_What is expected:_ Transcribe the following entries word for word. End with the line where "below the ground line in the" appears.

^^^^^^^^^^^^^^^^

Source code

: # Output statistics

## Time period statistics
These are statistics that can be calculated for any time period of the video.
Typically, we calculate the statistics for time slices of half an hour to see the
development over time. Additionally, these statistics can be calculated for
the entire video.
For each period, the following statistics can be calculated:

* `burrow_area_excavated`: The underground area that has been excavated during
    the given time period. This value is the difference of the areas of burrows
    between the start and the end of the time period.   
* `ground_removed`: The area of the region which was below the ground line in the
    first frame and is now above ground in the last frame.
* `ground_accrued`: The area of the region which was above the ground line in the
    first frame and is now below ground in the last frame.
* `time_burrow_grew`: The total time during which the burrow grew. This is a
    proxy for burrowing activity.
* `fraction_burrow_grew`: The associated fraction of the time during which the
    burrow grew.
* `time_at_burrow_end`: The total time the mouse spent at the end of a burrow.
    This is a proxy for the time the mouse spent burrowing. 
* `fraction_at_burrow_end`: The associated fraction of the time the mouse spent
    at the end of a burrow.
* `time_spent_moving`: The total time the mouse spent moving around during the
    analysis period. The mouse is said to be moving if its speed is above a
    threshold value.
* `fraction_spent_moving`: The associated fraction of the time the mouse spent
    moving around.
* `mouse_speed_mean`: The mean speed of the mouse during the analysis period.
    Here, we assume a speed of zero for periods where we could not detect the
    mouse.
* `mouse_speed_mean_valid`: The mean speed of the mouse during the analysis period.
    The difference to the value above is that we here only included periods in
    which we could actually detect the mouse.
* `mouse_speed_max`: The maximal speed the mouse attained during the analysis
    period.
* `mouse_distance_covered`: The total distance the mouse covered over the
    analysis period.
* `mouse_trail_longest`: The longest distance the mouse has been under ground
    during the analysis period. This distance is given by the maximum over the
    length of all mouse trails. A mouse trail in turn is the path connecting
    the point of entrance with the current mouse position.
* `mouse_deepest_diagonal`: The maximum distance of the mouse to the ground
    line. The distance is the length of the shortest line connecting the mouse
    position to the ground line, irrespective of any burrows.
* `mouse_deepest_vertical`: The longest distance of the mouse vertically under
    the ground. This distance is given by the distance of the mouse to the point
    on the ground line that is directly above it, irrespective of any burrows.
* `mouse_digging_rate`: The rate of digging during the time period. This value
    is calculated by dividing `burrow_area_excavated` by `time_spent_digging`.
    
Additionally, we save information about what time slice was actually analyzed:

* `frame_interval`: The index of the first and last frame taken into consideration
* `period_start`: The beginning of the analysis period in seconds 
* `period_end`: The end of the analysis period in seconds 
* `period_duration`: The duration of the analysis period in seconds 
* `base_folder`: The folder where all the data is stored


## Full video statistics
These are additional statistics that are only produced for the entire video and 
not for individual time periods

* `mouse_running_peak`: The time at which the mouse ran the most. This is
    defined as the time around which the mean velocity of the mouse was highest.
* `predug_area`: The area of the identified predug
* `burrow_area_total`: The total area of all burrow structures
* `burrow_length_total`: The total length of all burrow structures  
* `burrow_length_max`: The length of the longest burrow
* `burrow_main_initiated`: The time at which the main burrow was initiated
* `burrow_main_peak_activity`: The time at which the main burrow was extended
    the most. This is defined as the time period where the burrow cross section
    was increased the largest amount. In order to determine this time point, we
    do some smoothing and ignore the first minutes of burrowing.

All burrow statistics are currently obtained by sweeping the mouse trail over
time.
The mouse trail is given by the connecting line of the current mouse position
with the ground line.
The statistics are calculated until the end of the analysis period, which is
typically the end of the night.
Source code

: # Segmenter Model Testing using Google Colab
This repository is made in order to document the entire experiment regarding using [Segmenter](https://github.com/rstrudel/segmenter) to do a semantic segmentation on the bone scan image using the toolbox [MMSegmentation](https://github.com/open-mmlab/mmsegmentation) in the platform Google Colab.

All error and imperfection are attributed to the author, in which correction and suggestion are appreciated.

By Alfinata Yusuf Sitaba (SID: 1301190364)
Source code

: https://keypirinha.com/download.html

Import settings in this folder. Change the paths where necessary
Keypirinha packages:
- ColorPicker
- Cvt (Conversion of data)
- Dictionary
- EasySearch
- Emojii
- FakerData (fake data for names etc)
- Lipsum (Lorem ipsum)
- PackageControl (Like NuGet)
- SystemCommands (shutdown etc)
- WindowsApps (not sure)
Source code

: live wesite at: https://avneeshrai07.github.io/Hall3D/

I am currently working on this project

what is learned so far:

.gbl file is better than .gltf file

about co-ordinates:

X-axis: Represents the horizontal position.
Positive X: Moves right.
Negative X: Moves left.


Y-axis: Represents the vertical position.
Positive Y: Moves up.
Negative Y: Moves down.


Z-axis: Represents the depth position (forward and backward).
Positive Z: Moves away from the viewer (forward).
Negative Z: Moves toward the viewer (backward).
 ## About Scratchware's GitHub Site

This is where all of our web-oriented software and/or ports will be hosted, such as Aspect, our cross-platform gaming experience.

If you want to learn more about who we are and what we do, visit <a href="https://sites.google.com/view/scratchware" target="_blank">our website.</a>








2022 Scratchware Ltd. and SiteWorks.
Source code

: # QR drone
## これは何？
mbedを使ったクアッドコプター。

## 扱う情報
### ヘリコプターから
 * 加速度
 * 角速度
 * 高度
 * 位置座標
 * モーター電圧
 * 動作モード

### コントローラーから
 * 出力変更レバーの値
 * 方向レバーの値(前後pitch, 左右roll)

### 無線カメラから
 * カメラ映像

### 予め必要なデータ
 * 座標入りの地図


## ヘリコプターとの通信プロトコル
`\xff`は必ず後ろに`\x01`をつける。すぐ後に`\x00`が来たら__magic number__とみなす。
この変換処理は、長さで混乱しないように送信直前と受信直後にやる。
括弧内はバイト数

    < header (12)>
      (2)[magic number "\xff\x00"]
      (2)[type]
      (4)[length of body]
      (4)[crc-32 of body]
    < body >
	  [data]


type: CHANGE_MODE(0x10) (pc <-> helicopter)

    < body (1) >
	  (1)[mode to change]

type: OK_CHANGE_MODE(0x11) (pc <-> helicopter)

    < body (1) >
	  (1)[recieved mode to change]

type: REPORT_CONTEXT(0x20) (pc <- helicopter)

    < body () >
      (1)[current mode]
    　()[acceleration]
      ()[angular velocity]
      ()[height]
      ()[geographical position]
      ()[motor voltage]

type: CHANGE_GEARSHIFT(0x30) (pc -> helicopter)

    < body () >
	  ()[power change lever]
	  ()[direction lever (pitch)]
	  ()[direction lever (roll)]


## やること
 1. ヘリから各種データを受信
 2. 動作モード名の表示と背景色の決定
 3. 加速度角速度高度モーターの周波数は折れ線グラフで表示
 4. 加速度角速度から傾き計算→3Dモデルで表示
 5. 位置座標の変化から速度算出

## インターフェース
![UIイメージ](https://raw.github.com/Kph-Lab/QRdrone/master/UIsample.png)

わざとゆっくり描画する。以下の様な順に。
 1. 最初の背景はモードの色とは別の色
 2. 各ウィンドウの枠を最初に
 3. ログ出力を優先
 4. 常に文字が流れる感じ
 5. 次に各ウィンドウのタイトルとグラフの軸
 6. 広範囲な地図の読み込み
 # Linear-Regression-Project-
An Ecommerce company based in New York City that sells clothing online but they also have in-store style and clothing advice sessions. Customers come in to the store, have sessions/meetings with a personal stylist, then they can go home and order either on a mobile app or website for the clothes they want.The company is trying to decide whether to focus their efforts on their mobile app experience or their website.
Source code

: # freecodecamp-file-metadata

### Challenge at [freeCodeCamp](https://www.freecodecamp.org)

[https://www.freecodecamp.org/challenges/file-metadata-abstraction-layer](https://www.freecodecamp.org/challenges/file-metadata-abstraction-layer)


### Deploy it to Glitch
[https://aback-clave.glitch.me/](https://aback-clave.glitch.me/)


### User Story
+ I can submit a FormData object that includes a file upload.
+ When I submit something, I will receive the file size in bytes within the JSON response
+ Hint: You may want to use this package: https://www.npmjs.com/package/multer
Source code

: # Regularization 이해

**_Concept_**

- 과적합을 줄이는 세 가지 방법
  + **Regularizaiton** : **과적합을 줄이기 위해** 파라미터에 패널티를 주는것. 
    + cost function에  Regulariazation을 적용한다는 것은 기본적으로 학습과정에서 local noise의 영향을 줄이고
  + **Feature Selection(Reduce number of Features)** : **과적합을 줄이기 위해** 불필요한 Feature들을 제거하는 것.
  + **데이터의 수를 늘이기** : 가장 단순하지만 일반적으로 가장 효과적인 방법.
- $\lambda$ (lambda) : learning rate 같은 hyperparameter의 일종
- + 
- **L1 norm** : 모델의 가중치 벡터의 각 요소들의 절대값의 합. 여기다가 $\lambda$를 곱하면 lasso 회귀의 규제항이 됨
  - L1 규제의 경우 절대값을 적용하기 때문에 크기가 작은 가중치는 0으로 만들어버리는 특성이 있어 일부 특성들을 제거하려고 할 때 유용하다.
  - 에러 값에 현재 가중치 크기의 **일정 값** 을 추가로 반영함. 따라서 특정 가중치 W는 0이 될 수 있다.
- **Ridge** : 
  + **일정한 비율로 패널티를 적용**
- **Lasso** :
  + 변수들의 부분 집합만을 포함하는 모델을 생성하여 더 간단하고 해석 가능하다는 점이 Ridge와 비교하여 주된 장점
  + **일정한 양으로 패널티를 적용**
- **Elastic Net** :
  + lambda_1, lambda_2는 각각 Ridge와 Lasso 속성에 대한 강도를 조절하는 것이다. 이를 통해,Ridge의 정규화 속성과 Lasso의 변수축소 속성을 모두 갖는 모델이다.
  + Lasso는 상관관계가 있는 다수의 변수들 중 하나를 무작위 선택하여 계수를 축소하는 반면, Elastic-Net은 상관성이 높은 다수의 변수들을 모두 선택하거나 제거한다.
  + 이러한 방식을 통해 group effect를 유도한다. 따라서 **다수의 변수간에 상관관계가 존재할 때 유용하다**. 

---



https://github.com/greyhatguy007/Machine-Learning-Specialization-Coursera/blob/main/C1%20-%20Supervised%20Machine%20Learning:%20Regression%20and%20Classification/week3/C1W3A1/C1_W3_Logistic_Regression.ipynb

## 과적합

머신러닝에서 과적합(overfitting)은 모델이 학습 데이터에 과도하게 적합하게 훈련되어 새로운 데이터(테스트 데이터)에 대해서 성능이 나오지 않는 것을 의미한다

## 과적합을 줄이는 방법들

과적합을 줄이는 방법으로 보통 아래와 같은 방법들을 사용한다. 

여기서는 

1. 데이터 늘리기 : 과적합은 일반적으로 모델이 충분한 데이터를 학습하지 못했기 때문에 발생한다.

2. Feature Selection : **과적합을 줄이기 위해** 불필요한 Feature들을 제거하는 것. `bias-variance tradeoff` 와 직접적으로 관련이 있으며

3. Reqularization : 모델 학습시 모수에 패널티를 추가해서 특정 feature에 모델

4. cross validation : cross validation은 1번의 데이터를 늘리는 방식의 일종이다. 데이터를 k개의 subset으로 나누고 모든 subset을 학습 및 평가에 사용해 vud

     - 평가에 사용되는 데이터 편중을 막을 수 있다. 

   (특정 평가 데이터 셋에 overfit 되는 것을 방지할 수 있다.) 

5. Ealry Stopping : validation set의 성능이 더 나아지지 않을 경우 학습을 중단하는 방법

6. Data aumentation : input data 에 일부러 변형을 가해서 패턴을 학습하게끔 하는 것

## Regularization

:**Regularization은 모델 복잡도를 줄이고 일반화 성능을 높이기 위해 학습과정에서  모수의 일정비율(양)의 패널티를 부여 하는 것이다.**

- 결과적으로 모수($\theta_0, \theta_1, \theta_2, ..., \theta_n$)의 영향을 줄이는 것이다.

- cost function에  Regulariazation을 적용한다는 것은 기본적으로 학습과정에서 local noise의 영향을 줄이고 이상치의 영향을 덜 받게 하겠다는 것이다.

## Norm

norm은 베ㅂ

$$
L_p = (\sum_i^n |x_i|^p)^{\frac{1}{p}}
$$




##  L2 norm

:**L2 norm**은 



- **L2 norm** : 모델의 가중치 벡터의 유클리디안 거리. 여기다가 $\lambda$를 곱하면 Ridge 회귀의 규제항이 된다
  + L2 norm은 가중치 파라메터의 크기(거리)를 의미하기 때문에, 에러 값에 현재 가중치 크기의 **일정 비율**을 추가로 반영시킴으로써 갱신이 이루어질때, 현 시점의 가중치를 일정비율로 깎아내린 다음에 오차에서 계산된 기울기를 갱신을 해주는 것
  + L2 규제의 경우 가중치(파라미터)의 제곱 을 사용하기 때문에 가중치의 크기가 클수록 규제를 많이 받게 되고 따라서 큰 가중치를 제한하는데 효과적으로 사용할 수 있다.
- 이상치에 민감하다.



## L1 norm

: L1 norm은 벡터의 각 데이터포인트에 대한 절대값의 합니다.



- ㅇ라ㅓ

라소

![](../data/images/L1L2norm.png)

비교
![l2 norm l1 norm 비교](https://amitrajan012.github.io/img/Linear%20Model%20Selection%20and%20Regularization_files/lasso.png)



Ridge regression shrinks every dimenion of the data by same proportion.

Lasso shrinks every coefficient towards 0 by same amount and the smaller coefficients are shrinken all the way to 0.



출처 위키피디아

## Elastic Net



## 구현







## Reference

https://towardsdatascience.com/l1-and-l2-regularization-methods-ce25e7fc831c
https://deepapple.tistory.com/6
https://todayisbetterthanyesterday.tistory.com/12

^^^^^^^^^^^^^^^^

_Exercise solution:_
Source code

: # Output statistics

## Time period statistics
These are statistics that can be calculated for any time period of the video.
Typically, we calculate the statistics for time slices of half an hour to see the
development over time. Additionally, these statistics can be calculated for
the entire video.
For each period, the following statistics can be calculated:

* `burrow_area_excavated`: The underground area that has been excavated during
    the given time period. This value is the difference of the areas of burrows
    between the start and the end of the time period.   
* `ground_removed`: The area of the region which was below the ground line in the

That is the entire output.